Here are 3 steps to take when preparing to travel as a recovering addict.

1. Speak to your therapist:

You can tell yourself to remain calm. You can try to think of all the possible ways to keep yourself away from drugs and alcohol. You can reassure yourself that the worst case scenario you envision is incredibly unlikely. However, without the help of a professional, you’re fighting an uphill battle.

Speak to your therapist rather than trying to prepare yourself on your own. They can help you with strategies to remain calm. They can work through your ideas for staying away from substances. And they can help you accurately break down your irrational fears.

As recovering addicts, we often think we have to do it all ourselves. But everyone needs help sometimes, and there is no sense in not taking advantage of the support you have.

2. Research mental health resources at your destination:

When you leave any psychiatric institution, whether, for addiction or other mental illnesses, you are likely to feel vulnerable. No matter how well you’ve prepared, the outside world can throw curveballs at you. It is reassuring to know that your mental health providers are nearby if you need them.
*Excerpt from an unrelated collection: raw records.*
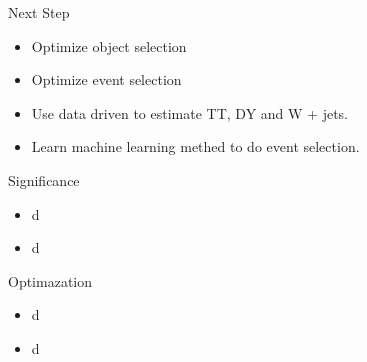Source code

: \documentclass{beamer}
\begin{document}
\begin{frame}{Next Step}
    \begin{itemize}
    \item
       Optimize object selection
    \item
        Optimize event selection
    \item
        Use data driven to estimate TT, DY and W + jets.
    \item
       Learn machine learning methed to do event selection.
    \end{itemize}
\end{frame}

\begin{frame}{Significance}
    \begin{itemize}
    \item
       d
    \item
        d
    \end{itemize}
    \begin{table}[htbp] %
    \centering
    \footnotesize%
    \setlength\tabcolsep{2pt}%
    \resizebox{\textwidth}{!}{%
        \begin{tabular}{|c | c |c|} 
         \hline
         process & preselection &  step1 \\%
         \hline
         \hline
         2Tau 3L & 3 tight lepton & 2 medium tau\\
         \hline
        \end{tabular}
    }
    \caption{Subchannel}
    \label{table:4}
    \end{table}   
\end{frame}



\begin{frame}{Optimazation}
    \begin{itemize}
    \item
       d
    \item
        d
    \end{itemize}
\end{frame}
\end{document}
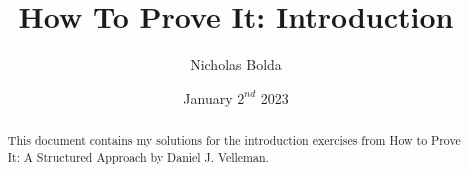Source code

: \documentclass[12pt]{article}
\title{How To Prove It: Introduction}
\author{Nicholas Bolda}
\date{January \(2^{nd}\) 2023}
\begin{document}
\markboth{\theauthor}{\thetitle}

\maketitle

\begin{abstract}
    This document contains my solutions for the introduction exercises from How to Prove It: A Structured Approach by Daniel J. Velleman.
\end{abstract}

\end{document}
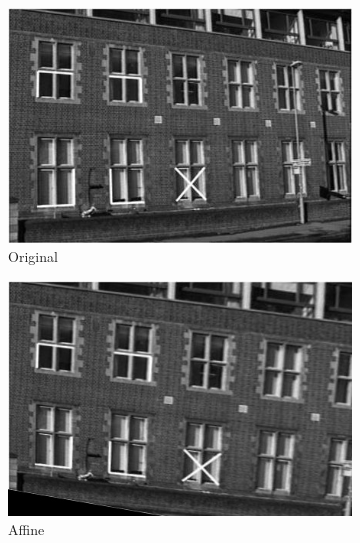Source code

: \documentclass[paper=a4, fontsize=11pt]{scrartcl} %
\begin{document}
\begin{figure}
    \centering
    \begin{subfigure}[ht]{0.3\textwidth}
        \centering
        \includegraphics[width=\textwidth]{figures/img16.jpg}
        \caption{Original\label{fig:img16_tile}}    
    \end{subfigure}
    \hfill
    \begin{subfigure}[ht]{0.3\textwidth}  
        \centering 
        \includegraphics[width=\textwidth]{figures/img16_aff.jpg}
        \caption{Affine\label{fig:img16_aff}}    
    \end{subfigure}
    \hfill
    \begin{subfigure}[ht]{0.3\textwidth}   
        \centering 

\end{subfigure}
\end{figure}
\end{document}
This can make travelling very stressful. Yes, it is easier than ever to contact your therapist from across the world. But what if you need care that can only be provided in person?

Do the research before you leave on your trip? Find out the locations of recovery centers, as well as any regulations they have for people who need ad hoc help. You are unlikely to need them, but knowing they are available will give you a lot more peace of mind.

3. Research AA and NA meetings:

Whether or not you used the 12-Step Program to recover, AA and NA meetings are where support is most readily available. The great news is that there are meetings all around the world and they welcome everyone.

The knowledge that there are others like you at your destination will make you feel a lot less isolated. You may be leaving your regular support system behind for a week or so, but you are not alone.

Traveling after leaving rehab can be stressful, but there are ways to prepare. Follow the above 3 steps to get some much-needed peace of mind.